Where are you getting death certificate data for 2023? I can't seem to find it yet.

If you are looking at WISQARS coded deaths, then I imagine you are already familiar with this critique:

https://www.washingtonpost.com/opinions/2023/01/13/covid-pan...

...so I won't go rehashing it.

But in any case, it's a can of worms.

If SARS-CoV-2 disappeared magically tomorrow, do we expect overall mortality to suddenly decrease by 2%? Of course not. The deaths will just go back to being coded with their prior ICD-10 code. For example, multiple myeloma deaths caused by respiratory distress will go back to the C00 series.

But getting back to the broader point: even in the worst reading, even falling to 2% of all deaths for a deadly respiratory pathogen shows pretty good immune robustness. Some influenza is so lethal to some birds that it becomes the only cause of death for an entire flock, causing a 90% mortality rate. No other species communicates immunity across subpopulations as fast as humans.

As far as the mortality data: the change in practice to code deaths as resulting from a particular coronavirus seems like a good evolution in terms of data richness. But to clarify what it means for population mortality, we'd need to do it for other infectious pathogens, not just SARS-CoV-2. To continue the example, if HCoV-HKU1 is the pathogen resulting in lethal respiratory distress for a multiple myeloma patient, than it makes just as much sense to code that death HKU1 as it does for a patient who does from respiratory distress from COVID-19 as COVID-19.

> Everyone that dies of cardiac arrest or cancer also has a belly button.

Many of those also have COVID-19. And of those, some are coded as COVID-19 and some are not. If a person is infected with a coronavirus and dies from cardiac arrest, is it properly understood as a coronavirus death? Prior to 2020, the answer was always "no" (in fact, there was no ICD-10 code available for this (and to my knowledge, there won't be any deaths coded for coronaviruses other than COVID-19 in this year's dataset either)). But now, the answer is "yes" for only one of the five endemic coronaviruses. The data needs to catch up to the reality in order to have an actionable picture of population mortality.

> Generally there hasn't been all that much research on post-viral syndromes. To some degree that's because they don't obviously affect so many people. It could very well be that other viruses are the cause of more conditions than is currently appreciated though. Certainly the Epstein-Barr/MS results could be the tip of the iceberg.
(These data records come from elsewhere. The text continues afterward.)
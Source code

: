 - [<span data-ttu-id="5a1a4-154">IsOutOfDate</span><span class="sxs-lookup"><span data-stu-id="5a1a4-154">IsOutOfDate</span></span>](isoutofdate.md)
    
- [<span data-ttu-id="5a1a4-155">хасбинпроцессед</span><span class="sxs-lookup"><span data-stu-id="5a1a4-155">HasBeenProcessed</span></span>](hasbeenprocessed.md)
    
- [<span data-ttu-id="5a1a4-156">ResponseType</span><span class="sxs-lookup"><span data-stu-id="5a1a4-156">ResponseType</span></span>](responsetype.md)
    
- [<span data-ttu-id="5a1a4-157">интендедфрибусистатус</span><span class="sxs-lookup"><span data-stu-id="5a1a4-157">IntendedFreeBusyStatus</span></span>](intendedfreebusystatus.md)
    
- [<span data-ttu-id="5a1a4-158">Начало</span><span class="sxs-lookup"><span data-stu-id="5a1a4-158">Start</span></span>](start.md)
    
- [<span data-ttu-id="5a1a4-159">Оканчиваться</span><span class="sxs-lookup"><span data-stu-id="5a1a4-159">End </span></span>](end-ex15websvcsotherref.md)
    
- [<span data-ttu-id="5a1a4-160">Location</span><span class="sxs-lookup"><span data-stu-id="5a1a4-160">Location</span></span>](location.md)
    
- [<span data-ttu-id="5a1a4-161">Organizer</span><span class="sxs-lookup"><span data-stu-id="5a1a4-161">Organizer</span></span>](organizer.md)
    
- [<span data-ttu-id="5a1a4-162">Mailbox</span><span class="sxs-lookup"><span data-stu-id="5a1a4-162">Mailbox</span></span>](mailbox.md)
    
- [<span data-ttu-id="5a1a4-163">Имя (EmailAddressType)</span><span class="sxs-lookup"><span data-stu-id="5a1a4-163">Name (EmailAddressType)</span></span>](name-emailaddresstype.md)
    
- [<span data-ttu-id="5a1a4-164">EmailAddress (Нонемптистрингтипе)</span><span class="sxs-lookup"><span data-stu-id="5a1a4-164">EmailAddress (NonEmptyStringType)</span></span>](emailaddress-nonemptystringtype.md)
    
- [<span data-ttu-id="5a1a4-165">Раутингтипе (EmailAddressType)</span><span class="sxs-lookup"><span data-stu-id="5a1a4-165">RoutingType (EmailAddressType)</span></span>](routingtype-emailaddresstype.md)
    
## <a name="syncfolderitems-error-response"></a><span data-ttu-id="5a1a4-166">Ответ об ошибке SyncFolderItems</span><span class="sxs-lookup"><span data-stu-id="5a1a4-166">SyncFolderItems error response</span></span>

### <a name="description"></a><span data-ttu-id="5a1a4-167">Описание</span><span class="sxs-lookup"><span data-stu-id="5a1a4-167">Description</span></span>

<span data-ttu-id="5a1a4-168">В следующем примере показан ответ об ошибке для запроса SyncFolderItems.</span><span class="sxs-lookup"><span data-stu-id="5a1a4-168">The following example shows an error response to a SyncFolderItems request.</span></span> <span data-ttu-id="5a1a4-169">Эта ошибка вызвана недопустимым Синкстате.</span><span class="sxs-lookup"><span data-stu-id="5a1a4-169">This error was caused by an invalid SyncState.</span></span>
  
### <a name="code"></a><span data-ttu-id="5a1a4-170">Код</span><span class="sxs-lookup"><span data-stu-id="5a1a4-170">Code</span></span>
Regardless of what other viruses do, it's looking to me like Covid is likely to be pretty bad long-term, but we won't know for sure for 30+ years I suppose.

Hopefully the crazy dearth of research on this topic is something that the COVID-19 pandemic will have changed for the better. It's about time.

> it's looking to me like Covid is likely to be pretty bad long-term, but we won't know for sure for 30+ years I suppose.

Given the unavailability of data on the matter, I'm not sure how you can draw that conclusion. Are people reporting post-viral syndromes following COVID-19? Yes. Are they more frequent than with the other four endemic coronaviruses? We can't know, because we've never tracked this before. But we do know that what we have suddenly started calling "long covid" has been known to science for decades (and can be evinced by searching, for example, "{hku1|oc43|nl61} cardiovascular" on Google Scholar).

And sadly, I don't know that we'll really know much better in 30 years. Hopefully we'll understand more about the prognosis, and have some treatments. But distinguishing between the post-infection syndromes of the five endemic coronaviruses might be impossible.